Stored data entries
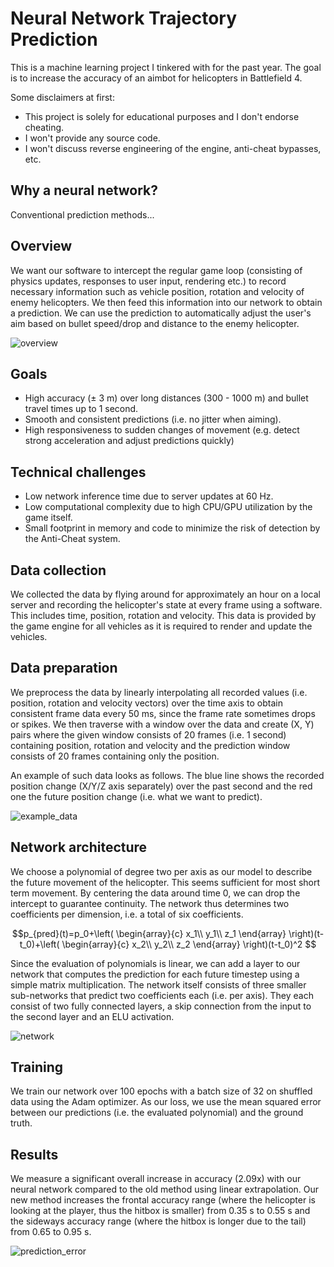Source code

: # Neural Network Trajectory Prediction
This is a machine learning project I tinkered with for the past year. The goal is to increase the accuracy of an aimbot for helicopters in Battlefield 4.

Some disclaimers at first:
- This project is solely for educational purposes and I don't endorse cheating.
- I won't provide any source code.
- I won't discuss reverse engineering of the engine, anti-cheat bypasses, etc.

## Why a neural network?
Conventional prediction methods...

## Overview

We want our software to intercept the regular game loop (consisting of physics updates, responses to user input, rendering etc.) to record necessary information such as vehicle position, rotation and velocity of enemy helicopters. We then feed this information into our network to obtain a prediction. We can use the prediction to automatically adjust the user's aim based on bullet speed/drop and distance to the enemy helicopter.

![overview](https://user-images.githubusercontent.com/79590619/173553307-e212fe6d-dd82-415e-a120-e70a2e524bb3.png)

## Goals
- High accuracy (± 3 m) over long distances (300 - 1000 m) and bullet travel times up to 1 second.
- Smooth and consistent predictions (i.e. no jitter when aiming).
- High responsiveness to sudden changes of movement (e.g. detect strong acceleration and adjust predictions quickly)

## Technical challenges
- Low network inference time due to server updates at 60 Hz.
- Low computational complexity due to high CPU/GPU utilization by the game itself.
- Small footprint in memory and code to minimize the risk of detection by the Anti-Cheat system.

## Data collection
We collected the data by flying around for approximately an hour on a local server and recording the helicopter's state at every frame using a software. This includes time, position, rotation and velocity. This data is provided by the game engine for all vehicles as it is required to render and update the vehicles.

## Data preparation
We preprocess the data by linearly interpolating all recorded values (i.e. position, rotation and velocity vectors) over the time axis to obtain consistent frame data every 50 ms, since the frame rate sometimes drops or spikes. We then traverse with a window over the data and create (X, Y) pairs where the given window consists of 20 frames (i.e. 1 second) containing position, rotation and velocity and the prediction window consists of 20 frames containing only the position.

An example of such data looks as follows. The blue line shows the recorded position change (X/Y/Z axis separately) over the past second and the red one the future position change (i.e. what we want to predict).

![example_data](https://user-images.githubusercontent.com/79590619/173551848-34deb616-4198-4816-8772-2bd2124ff18d.png)

## Network architecture

We choose a polynomial of degree two per axis as our model to describe the future movement of the helicopter. This seems sufficient for most short term movement. By centering the data around time 0, we can drop the intercept to guarantee continuity. The network thus determines two coefficients per dimension, i.e. a total of six coefficients.

$$p_{pred}(t)=p_0+\left(
\begin{array}{c}
x_1\\
y_1\\
z_1
\end{array}
\right)(t-t_0)+\left(
\begin{array}{c}
x_2\\
y_2\\
z_2
\end{array}
\right)(t-t_0)^2
$$

Since the evaluation of polynomials is linear, we can add a layer to our network that computes the prediction for each future timestep using a simple matrix multiplication. The network itself consists of three smaller sub-networks that predict two coefficients each (i.e. per axis). They each consist of two fully connected layers, a skip connection from the input to the second layer and an ELU activation.

![network](https://user-images.githubusercontent.com/79590619/173553347-a812efc5-1f65-4b7e-9667-04958d857d87.png)

## Training

We train our network over 100 epochs with a batch size of 32 on shuffled data using the Adam optimizer. As our loss, we use the mean squared error between our predictions (i.e. the evaluated polynomial) and the ground truth.

## Results

We measure a significant overall increase in accuracy (2.09x) with our neural network compared to the old method using linear extrapolation. Our new method increases the frontal accuracy range (where the helicopter is looking at the player, thus the hitbox is smaller) from 0.35 s to 0.55 s and the sideways accuracy range (where the hitbox is longer due to the tail) from 0.65 to 0.95 s.

![prediction_error](https://user-images.githubusercontent.com/79590619/173598826-9e08ea87-1fbc-4b1f-83ec-b95414e94dba.png)
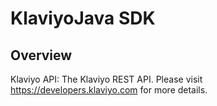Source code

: # KlaviyoJava SDK

## Overview

Klaviyo API: The Klaviyo REST API. Please visit https://developers.klaviyo.com for more details.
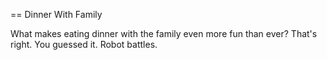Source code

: == Dinner With Family

What makes eating dinner with the family even more fun than ever? That's right. You guessed it. Robot battles.
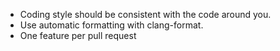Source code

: * Coding style should be consistent with the code around you.
* Use automatic formatting with clang-format.
* One feature per pull request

- **Exercise details**
The data is to be restated word for word, with any pictures set aside.

- **Response box**
Source code

: # Neural Network Trajectory Prediction
This is a machine learning project I tinkered with for the past year. The goal is to increase the accuracy of an aimbot for helicopters in Battlefield 4.

Some disclaimers at first:
- This project is solely for educational purposes and I don't endorse cheating.
- I won't provide any source code.
- I won't discuss reverse engineering of the engine, anti-cheat bypasses, etc.

## Why a neural network?
Conventional prediction methods...

## Overview

We want our software to intercept the regular game loop (consisting of physics updates, responses to user input, rendering etc.) to record necessary information such as vehicle position, rotation and velocity of enemy helicopters. We then feed this information into our network to obtain a prediction. We can use the prediction to automatically adjust the user's aim based on bullet speed/drop and distance to the enemy helicopter.

![overview](https://user-images.githubusercontent.com/79590619/173553307-e212fe6d-dd82-415e-a120-e70a2e524bb3.png)

## Goals
- High accuracy (± 3 m) over long distances (300 - 1000 m) and bullet travel times up to 1 second.
- Smooth and consistent predictions (i.e. no jitter when aiming).
- High responsiveness to sudden changes of movement (e.g. detect strong acceleration and adjust predictions quickly)

## Technical challenges
- Low network inference time due to server updates at 60 Hz.
- Low computational complexity due to high CPU/GPU utilization by the game itself.
- Small footprint in memory and code to minimize the risk of detection by the Anti-Cheat system.

## Data collection
We collected the data by flying around for approximately an hour on a local server and recording the helicopter's state at every frame using a software. This includes time, position, rotation and velocity. This data is provided by the game engine for all vehicles as it is required to render and update the vehicles.

## Data preparation
We preprocess the data by linearly interpolating all recorded values (i.e. position, rotation and velocity vectors) over the time axis to obtain consistent frame data every 50 ms, since the frame rate sometimes drops or spikes. We then traverse with a window over the data and create (X, Y) pairs where the given window consists of 20 frames (i.e. 1 second) containing position, rotation and velocity and the prediction window consists of 20 frames containing only the position.

An example of such data looks as follows. The blue line shows the recorded position change (X/Y/Z axis separately) over the past second and the red one the future position change (i.e. what we want to predict).

![example_data](https://user-images.githubusercontent.com/79590619/173551848-34deb616-4198-4816-8772-2bd2124ff18d.png)

## Network architecture

We choose a polynomial of degree two per axis as our model to describe the future movement of the helicopter. This seems sufficient for most short term movement. By centering the data around time 0, we can drop the intercept to guarantee continuity. The network thus determines two coefficients per dimension, i.e. a total of six coefficients.

$$p_{pred}(t)=p_0+\left(
\begin{array}{c}
x_1\\
y_1\\
z_1
\end{array}
\right)(t-t_0)+\left(
\begin{array}{c}
x_2\\
y_2\\
z_2
\end{array}
\right)(t-t_0)^2
$$

Since the evaluation of polynomials is linear, we can add a layer to our network that computes the prediction for each future timestep using a simple matrix multiplication. The network itself consists of three smaller sub-networks that predict two coefficients each (i.e. per axis). They each consist of two fully connected layers, a skip connection from the input to the second layer and an ELU activation.

![network](https://user-images.githubusercontent.com/79590619/173553347-a812efc5-1f65-4b7e-9667-04958d857d87.png)

## Training

We train our network over 100 epochs with a batch size of 32 on shuffled data using the Adam optimizer. As our loss, we use the mean squared error between our predictions (i.e. the evaluated polynomial) and the ground truth.

## Results

We measure a significant overall increase in accuracy (2.09x) with our neural network compared to the old method using linear extrapolation. Our new method increases the frontal accuracy range (where the helicopter is looking at the player, thus the hitbox is smaller) from 0.35 s to 0.55 s and the sideways accuracy range (where the hitbox is longer due to the tail) from 0.65 to 0.95 s.

![prediction_error](https://user-images.githubusercontent.com/79590619/173598826-9e08ea87-1fbc-4b1f-83ec-b95414e94dba.png)
Source code

: # KlaviyoJava SDK

## Overview

Klaviyo API: The Klaviyo REST API. Please visit https://developers.klaviyo.com for more details.
Source code

: == Dinner With Family

What makes eating dinner with the family even more fun than ever? That's right. You guessed it. Robot battles.
Source code

: * Coding style should be consistent with the code around you.
* Use automatic formatting with clang-format.
* One feature per pull request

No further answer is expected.